> **Exercise brief**
Go over the material below and report every line that contains the word "whatwg".

> **Data for analysis**
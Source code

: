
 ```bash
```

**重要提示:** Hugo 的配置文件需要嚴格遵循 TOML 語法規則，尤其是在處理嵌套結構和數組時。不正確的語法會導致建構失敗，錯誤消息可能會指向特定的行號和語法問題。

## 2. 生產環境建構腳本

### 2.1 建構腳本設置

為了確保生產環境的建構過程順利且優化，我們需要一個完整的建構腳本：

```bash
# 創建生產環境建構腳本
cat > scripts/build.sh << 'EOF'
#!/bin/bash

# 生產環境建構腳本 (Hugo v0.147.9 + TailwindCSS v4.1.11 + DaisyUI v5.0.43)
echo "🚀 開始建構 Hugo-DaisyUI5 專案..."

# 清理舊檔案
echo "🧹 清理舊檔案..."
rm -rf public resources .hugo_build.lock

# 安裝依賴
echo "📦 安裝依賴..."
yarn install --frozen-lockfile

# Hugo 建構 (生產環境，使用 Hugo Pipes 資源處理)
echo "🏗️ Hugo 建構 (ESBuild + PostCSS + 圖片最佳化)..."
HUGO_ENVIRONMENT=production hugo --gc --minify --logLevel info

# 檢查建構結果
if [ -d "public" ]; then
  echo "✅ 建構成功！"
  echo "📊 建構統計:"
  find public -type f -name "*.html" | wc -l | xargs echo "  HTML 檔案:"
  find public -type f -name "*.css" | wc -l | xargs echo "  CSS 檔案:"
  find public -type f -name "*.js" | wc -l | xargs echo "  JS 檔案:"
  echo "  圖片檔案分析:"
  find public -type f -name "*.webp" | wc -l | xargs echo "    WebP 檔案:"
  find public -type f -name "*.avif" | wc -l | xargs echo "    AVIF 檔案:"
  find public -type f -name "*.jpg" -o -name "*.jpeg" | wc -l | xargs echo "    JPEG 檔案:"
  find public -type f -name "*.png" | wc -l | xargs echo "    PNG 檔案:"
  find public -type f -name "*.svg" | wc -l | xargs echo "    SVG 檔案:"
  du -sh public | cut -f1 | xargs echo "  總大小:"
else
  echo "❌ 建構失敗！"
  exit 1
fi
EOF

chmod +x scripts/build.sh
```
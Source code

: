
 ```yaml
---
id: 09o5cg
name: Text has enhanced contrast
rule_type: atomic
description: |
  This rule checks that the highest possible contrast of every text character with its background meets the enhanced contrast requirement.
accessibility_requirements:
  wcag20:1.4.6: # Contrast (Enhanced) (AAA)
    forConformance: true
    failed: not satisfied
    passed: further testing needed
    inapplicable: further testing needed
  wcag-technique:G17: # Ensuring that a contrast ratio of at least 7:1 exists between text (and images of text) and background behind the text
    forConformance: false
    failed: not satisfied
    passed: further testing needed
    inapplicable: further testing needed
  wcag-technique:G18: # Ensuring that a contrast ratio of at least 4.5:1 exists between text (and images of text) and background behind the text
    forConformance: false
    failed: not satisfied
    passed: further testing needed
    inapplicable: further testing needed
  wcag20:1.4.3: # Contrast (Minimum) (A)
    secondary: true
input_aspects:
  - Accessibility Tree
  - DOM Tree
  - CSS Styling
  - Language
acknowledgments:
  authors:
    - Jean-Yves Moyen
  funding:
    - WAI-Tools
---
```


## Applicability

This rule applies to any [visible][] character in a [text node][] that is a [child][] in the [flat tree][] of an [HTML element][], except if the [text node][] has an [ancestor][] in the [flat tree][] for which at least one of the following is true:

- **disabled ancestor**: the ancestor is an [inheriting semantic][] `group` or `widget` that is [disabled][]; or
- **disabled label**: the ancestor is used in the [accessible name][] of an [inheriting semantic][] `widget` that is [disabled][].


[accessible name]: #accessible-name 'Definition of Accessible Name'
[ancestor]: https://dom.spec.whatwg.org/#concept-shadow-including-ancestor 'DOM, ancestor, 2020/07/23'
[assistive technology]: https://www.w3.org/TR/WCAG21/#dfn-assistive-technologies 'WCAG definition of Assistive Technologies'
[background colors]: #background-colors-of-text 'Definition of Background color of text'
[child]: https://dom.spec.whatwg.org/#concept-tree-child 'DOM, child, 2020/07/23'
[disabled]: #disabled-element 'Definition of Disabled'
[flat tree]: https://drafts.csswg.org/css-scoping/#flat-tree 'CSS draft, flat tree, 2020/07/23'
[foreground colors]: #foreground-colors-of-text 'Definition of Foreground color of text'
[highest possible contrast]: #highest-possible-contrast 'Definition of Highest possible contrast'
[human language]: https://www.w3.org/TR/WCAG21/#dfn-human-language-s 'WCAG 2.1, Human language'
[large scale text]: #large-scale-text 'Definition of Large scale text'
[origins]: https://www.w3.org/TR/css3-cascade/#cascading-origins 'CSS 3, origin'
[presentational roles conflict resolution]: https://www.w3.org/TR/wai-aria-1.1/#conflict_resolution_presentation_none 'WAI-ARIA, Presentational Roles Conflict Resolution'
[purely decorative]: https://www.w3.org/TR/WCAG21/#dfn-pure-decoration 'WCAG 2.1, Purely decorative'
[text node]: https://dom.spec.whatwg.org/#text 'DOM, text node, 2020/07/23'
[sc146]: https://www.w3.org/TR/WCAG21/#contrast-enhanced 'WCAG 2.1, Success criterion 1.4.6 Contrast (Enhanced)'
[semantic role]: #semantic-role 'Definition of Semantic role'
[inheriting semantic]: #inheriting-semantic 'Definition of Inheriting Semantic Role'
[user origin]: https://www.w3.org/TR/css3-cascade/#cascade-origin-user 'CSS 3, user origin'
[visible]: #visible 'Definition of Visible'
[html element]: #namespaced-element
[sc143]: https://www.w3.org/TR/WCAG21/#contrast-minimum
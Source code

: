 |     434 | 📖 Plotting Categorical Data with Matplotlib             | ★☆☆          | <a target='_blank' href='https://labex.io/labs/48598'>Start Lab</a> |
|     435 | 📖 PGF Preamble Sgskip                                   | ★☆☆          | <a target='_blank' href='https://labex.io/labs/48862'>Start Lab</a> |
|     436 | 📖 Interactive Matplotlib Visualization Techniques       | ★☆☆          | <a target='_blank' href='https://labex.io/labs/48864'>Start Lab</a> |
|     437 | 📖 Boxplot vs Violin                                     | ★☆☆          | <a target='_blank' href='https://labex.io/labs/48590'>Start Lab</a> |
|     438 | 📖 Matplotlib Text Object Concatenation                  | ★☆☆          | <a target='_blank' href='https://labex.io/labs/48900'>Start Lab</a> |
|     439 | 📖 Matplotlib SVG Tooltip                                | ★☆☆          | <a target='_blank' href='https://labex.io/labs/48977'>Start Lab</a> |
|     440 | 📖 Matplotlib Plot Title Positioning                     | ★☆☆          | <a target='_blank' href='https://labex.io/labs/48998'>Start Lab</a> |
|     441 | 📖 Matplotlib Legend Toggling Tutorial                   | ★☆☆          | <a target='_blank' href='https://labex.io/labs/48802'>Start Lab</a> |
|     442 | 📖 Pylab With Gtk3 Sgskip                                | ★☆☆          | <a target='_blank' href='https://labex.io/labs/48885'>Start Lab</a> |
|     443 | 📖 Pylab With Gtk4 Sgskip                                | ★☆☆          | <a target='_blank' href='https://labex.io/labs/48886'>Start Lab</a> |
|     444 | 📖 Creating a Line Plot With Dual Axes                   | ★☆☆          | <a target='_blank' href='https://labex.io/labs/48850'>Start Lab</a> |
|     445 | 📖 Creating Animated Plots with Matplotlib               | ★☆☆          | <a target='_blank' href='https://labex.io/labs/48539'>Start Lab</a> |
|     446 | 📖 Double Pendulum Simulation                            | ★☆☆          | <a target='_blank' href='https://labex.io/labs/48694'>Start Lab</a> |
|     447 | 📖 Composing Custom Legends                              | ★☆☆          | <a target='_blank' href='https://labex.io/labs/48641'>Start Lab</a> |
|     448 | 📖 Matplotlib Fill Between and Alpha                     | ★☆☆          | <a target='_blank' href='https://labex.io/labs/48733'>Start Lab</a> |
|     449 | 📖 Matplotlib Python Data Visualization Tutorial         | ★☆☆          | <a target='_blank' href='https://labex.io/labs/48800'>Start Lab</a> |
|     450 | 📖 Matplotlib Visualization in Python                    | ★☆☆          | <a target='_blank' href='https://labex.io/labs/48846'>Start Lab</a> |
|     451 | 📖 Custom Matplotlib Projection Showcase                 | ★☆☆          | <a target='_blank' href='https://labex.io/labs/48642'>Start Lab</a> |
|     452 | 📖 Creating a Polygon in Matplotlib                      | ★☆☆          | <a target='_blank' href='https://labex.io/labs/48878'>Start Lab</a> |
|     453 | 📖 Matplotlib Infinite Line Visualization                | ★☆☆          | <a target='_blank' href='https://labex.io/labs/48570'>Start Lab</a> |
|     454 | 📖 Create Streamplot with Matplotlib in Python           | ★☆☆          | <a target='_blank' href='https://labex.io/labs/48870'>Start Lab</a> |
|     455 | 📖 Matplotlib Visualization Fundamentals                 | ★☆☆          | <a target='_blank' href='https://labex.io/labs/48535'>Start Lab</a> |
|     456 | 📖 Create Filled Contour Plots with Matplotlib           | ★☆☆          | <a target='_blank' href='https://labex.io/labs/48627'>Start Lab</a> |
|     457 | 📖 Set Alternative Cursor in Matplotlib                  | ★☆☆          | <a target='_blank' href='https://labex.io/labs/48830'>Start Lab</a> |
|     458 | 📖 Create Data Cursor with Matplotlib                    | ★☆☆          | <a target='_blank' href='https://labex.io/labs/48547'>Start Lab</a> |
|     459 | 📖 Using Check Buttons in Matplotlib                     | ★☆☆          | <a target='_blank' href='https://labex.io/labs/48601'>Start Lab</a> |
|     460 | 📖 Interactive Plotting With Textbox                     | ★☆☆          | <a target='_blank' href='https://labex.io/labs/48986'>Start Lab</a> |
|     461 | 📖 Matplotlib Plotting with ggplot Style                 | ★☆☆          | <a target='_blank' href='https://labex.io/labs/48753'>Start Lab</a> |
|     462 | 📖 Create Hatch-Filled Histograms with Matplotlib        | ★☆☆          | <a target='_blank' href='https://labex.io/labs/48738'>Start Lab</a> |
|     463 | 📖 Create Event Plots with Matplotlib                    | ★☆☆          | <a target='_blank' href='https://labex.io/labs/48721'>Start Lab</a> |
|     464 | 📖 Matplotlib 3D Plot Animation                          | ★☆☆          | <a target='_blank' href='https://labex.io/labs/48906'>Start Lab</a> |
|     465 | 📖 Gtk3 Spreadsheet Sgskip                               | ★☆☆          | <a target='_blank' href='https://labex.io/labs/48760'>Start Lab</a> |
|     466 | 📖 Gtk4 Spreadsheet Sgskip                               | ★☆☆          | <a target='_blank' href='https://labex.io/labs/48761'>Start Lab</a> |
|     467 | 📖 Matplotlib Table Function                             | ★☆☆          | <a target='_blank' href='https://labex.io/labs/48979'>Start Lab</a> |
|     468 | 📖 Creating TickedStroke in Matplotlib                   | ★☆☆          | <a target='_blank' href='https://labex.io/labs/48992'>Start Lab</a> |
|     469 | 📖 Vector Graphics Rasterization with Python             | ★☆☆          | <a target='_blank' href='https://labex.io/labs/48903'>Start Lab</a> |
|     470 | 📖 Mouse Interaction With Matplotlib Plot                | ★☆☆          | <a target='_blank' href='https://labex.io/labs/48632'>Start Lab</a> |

> **Reply**
[ancestor]: https://dom.spec.whatwg.org/#concept-shadow-including-ancestor 'DOM, ancestor, 2020/07/23'
[child]: https://dom.spec.whatwg.org/#concept-tree-child 'DOM, child, 2020/07/23'
[text node]: https://dom.spec.whatwg.org/#text 'DOM, text node, 2020/07/23'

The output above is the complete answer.